The academic book that prints 10,000 copies is a very rare bird. What used to be an automatic average run of 2,000-3,000 has now become more like 500. Of course typesetting costs have totally caved in: we now expect to pay about a third or a quarter of what we used to. We pay less for all prepress services, so the total plant cost is likely to be getting smaller over time, even though it may often still remain the largest item on the cost list. Printing and binding costs have moderated too, partly because of equipment efficiencies, partly standardization, and partly because publishers are now willing to make compromises in specifications which they previously resisted — like unsewn binding and groundwood paper.
The elements in the cost picture for a book consist of
1. Paying the author (usually a royalty, probably with an advance against it, but occasionally a fee).
2. Plant cost (copyediting and perhaps rewrite, design, permissions, typesetting, proofing, indexing, origination of art etc.). Some publishers include the cost of printer’s prep and plates here.
3. PPB — paper printing and binding + freight.
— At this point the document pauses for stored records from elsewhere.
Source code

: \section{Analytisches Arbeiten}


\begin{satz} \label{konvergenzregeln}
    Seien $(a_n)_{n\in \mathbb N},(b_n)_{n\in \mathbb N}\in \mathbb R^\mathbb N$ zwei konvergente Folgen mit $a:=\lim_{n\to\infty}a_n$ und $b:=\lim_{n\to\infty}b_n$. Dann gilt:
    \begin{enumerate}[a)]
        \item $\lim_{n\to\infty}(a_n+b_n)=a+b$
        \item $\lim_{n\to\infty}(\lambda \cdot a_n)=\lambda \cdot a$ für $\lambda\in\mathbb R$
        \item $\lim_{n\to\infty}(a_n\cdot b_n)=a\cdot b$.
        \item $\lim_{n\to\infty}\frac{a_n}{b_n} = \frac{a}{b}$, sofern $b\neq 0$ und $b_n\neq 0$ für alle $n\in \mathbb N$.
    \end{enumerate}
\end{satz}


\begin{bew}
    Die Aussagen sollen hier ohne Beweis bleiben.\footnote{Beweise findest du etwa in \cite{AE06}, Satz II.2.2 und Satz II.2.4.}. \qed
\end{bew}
PPB costs vary with quantity whereas plant costs are invariable.
4. Discount given to booksellers and wholesalers.
5. Overhead — the cost of running the business, which has in the end to be recovered from the sale of your books.
6. Net profit — what’s left over after all the other bits have been accounted for.
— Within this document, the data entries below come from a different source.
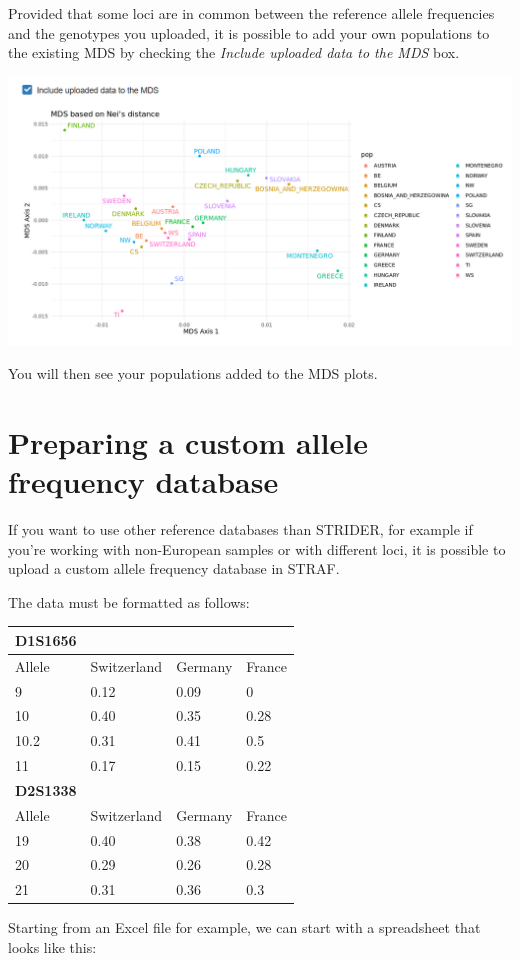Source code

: \documentclass[
]{book}
\begin{document}
Provided that some loci are in common between the reference allele frequencies and
the genotypes you uploaded, it is possible to add your own populations to the existing MDS
by checking the \emph{Include uploaded data to the MDS} box.

\includegraphics[width=1\linewidth]{img/capture_ref_pop_3}

You will then see your populations added to the MDS plots.

\hypertarget{preparing-a-custom-allele-frequency-database}{%
\section{Preparing a custom allele frequency database}\label{preparing-a-custom-allele-frequency-database}}

If you want to use other reference databases than STRIDER, for example if you're working with
non-European samples or with different loci, it is possible to upload a custom
allele frequency database in STRAF.

The data must be formatted as follows:

\begin{longtable}[]{@{}llll@{}}
\toprule
D1S1656 & & &\tabularnewline
\midrule
\endhead
Allele & Switzerland & Germany & France\tabularnewline
9 & 0.12 & 0.09 & 0\tabularnewline
10 & 0.40 & 0.35 & 0.28\tabularnewline
10.2 & 0.31 & 0.41 & 0.5\tabularnewline
11 & 0.17 & 0.15 & 0.22\tabularnewline
\textbf{D2S1338} & & &\tabularnewline
Allele & Switzerland & Germany & France\tabularnewline
19 & 0.40 & 0.38 & 0.42\tabularnewline
20 & 0.29 & 0.26 & 0.28\tabularnewline
21 & 0.31 & 0.36 & 0.3\tabularnewline
\bottomrule
\end{longtable}

Starting from an Excel file for example, we can start with a spreadsheet that looks
like this:
\end{document}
One of my bosses used to make me do net profit calculations in my head. Receipts minus royalty, minus plant cost, minus PPB equals gross margin, then subtract overhead and you’ve got net profit. Along the way an allowance had to be made for free/unsold copies. Better than Sudoku as a brain work-out.
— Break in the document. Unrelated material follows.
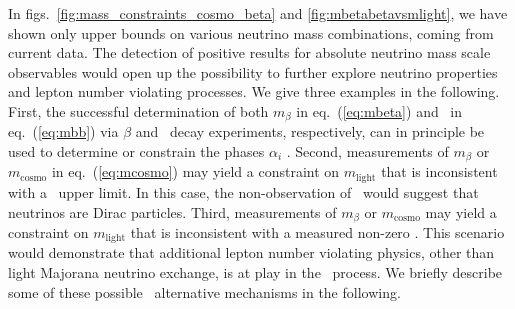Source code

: In figs.~\ref{fig:mass_constraints_cosmo_beta} and \ref{fig:mbetabetavsmlight}, we have shown only upper bounds on various neutrino mass combinations, coming from current data. The detection of positive results for absolute neutrino mass scale observables would open up the possibility to further explore neutrino properties and lepton number violating processes. We give three examples in the following. First, the successful determination of both $m_{\beta}$ in eq.~(\ref{eq:mbeta}) and \mbb\ in eq.~(\ref{eq:mbb}) via $\beta$ and \bbonu\ decay experiments, respectively, can in principle be used to determine or constrain the phases $\alpha_{i}$ \cite{Avignone:2007fu}. Second, measurements of $m_{\beta}$ or $m_{\text{cosmo}}$ in eq.~(\ref{eq:mcosmo}) may yield a constraint on $m_{\text{light}}$ that is inconsistent with a \mbb\ upper limit. In this case, the non-observation of \bbonu\ would suggest that neutrinos are Dirac particles. Third, measurements of $m_{\beta}$ or $m_{\text{cosmo}}$ may yield a constraint on $m_{\text{light}}$ that is inconsistent with a measured non-zero \mbb. This scenario would demonstrate that additional lepton number violating physics, other than light Majorana neutrino exchange, is at play in the \bbonu\ process. We briefly describe some of these possible \bbonu\ alternative mechanisms in the following.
As academic books move towards digital, even on-demand, manufacture, the proportion of the total cost picture that is “printing” shrinks. Paper is likely to be come the cost driver in all types of publishing: unless we all go e-book crazy before that happens.
The days when the publisher’s raison d’être was that he fronted the money to fund the inventory required to publish, are rapidly passing. Sure most books are still printed in volume in the first instance, but it is now possible to be a publisher without ever holding any inventory. Several such companies exist, doing all their printing by POD, only making the book in direct response to the receipt of an order. Their cost picture is quite different from the conventional publisher’s. Overhead is much lower — they have no warehouse — while PPB is higher (printing one copy will always give you a higher unit cost than printing 1,000). The barriers to entry into our industry are now almost non-existent: if you only print after you’ve sold the book, your need for capital is obviously less.